Given data Start Marker
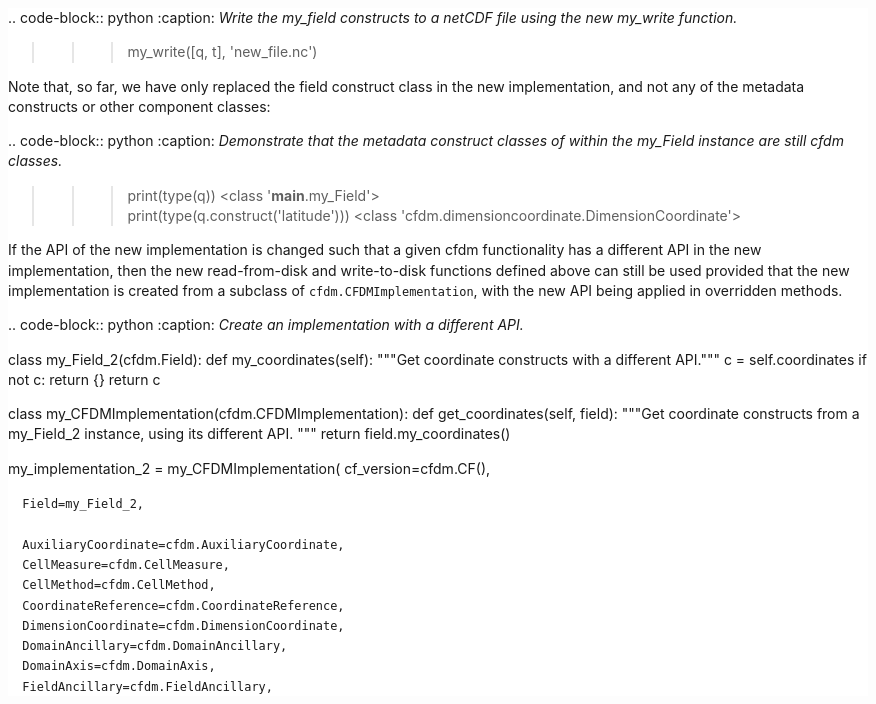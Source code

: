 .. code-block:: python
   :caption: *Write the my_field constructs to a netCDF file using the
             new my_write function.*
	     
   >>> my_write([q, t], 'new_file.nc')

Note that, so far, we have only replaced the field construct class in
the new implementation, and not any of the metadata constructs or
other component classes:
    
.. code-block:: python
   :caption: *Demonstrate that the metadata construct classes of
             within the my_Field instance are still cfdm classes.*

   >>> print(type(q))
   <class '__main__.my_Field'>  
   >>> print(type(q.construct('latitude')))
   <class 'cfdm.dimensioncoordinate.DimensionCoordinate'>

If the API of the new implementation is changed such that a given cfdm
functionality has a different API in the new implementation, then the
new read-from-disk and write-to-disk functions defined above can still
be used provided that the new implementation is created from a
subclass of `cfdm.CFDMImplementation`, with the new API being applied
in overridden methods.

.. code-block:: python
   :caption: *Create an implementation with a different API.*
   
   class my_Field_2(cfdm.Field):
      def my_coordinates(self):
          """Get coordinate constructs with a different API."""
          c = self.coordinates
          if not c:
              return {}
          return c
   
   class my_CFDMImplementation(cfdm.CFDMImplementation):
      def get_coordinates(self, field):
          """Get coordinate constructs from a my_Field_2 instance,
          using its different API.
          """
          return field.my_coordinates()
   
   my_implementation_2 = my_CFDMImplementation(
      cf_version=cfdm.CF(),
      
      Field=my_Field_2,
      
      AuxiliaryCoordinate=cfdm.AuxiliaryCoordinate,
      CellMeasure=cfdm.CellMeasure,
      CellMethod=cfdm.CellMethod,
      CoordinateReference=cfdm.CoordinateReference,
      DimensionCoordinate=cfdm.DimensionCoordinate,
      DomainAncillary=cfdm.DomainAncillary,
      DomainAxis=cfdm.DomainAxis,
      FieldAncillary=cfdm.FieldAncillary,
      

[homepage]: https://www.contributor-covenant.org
Given data End Marker
* **To do**
Take every line from the records that holds "DimensionCoordinate" and copy it down.

* **Output for this task**
   <class 'cfdm.dimensioncoordinate.DimensionCoordinate'>
      DimensionCoordinate=cfdm.DimensionCoordinate,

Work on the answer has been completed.